Renal Protein Quantification by Western Blot

Total protein from renal cortical tissues were extracted by RIPA lysis buffe, and western blotting analysis was performed as previously described 15 (link)-18 (link), 20 (link)-22 (link), 24 (link). Antibodies used in this study included those against phospho-NF-κB/p65 (ser276) (Cell Signaling Technology, Berkeley, CA. cat# 3033), phospho-IκBα (ser32) (Cell Signaling Technology, cat# 2859), IκBα (Cell Signaling Technology, cat# 9242), phospho-Smad3 (Abcam, cat# ab52903), Smad3 (Invitrogen, cat# PA1-38613), Smad7 (Santa Cruz Biotechnology, cat# sc-9183), Smurf2 (Santa Cruz Biotechnology, cat# sc-2511), NF-κB/p65 (Cell Signaling Technology, cat# 8242), β-actin (Santa Cruz Biotechnology, cat# sc-47778), collagen I (Southern Biotech), FN (Abcam, cat# ab2413).
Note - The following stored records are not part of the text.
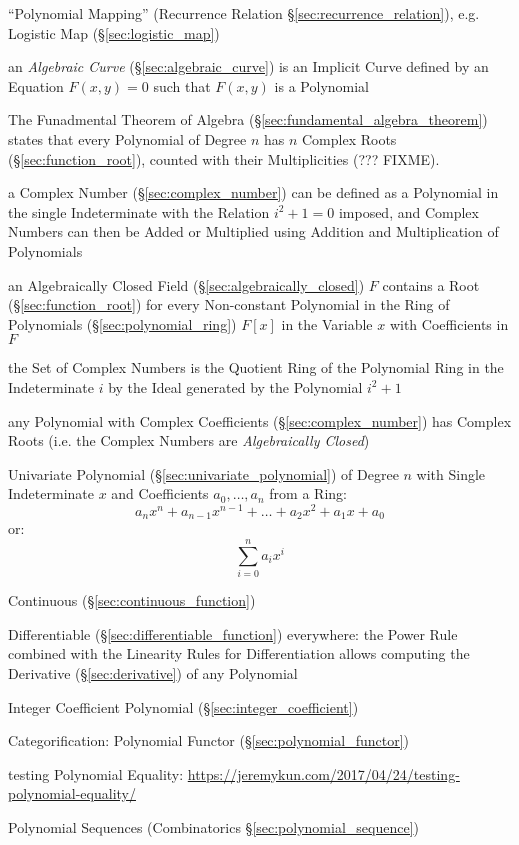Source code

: \fist ``Polynomial Mapping'' (Recurrence Relation
\S\ref{sec:recurrence_relation}), e.g. Logistic Map (\S\ref{sec:logistic_map})

\fist an \emph{Algebraic Curve} (\S\ref{sec:algebraic_curve}) is an Implicit
Curve defined by an Equation $F(x,y) = 0$ such that $F(x,y)$ is a Polynomial

The Funadmental Theorem of Algebra (\S\ref{sec:fundamental_algebra_theorem})
states that every Polynomial of Degree $n$ has $n$ Complex Roots
(\S\ref{sec:function_root}), counted with their Multiplicities (??? FIXME).

a Complex Number (\S\ref{sec:complex_number}) can be defined as a Polynomial in
the single Indeterminate with the Relation $i^2 + 1 = 0$ imposed, and Complex
Numbers can then be Added or Multiplied using Addition and Multiplication of
Polynomials

an Algebraically Closed Field (\S\ref{sec:algebraically_closed}) $F$ contains a
Root (\S\ref{sec:function_root}) for every Non-constant Polynomial in the Ring
of Polynomials (\S\ref{sec:polynomial_ring}) $F[x]$ in the Variable $x$ with
Coefficients in $F$

the Set of Complex Numbers is the Quotient Ring of the Polynomial Ring in the
Indeterminate $i$ by the Ideal generated by the Polynomial $i^2 + 1$

any Polynomial with Complex Coefficients (\S\ref{sec:complex_number}) has
Complex Roots (i.e. the Complex Numbers are \emph{Algebraically Closed})

Univariate Polynomial (\S\ref{sec:univariate_polynomial}) of Degree
$n$ with Single Indeterminate $x$ and Coefficients $a_0, \ldots, a_n$
from a Ring:
\[
  a_n x^n + a_{n-1} x^{n-1} + \ldots + a_2 x^2 + a_1 x + a_0
\]
or:
\[
  \sum_{i=0}^n a_i x^i
\]

Continuous (\S\ref{sec:continuous_function})

Differentiable (\S\ref{sec:differentiable_function}) everywhere: the Power Rule
combined with the Linearity Rules for Differentiation allows computing the
Derivative (\S\ref{sec:derivative}) of any Polynomial

Integer Coefficient Polynomial (\S\ref{sec:integer_coefficient})

Categorification: Polynomial Functor (\S\ref{sec:polynomial_functor})

testing Polynomial Equality:
\url{https://jeremykun.com/2017/04/24/testing-polynomial-equality/}

\fist Polynomial Sequences (Combinatorics \S\ref{sec:polynomial_sequence})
After being incubated with the primary antibody at 4 °C overnight, the membrane was stained with the LI-COR IRDye 800-labeled secondary antibodies (1:3000, Rockland Immunochemicals, Gilbertsville PA, USA) for 1h. The signals were detected with Odyssey Infrared Imaging System (Li-COR Biosciences, Lincoln, NA, USA) and quantitated with Image J software (v1.48, NIH, USA). The intensity of the protein band was normalized against β-actin or total proteins as stated in the studies and expressed as the mean ± SEM.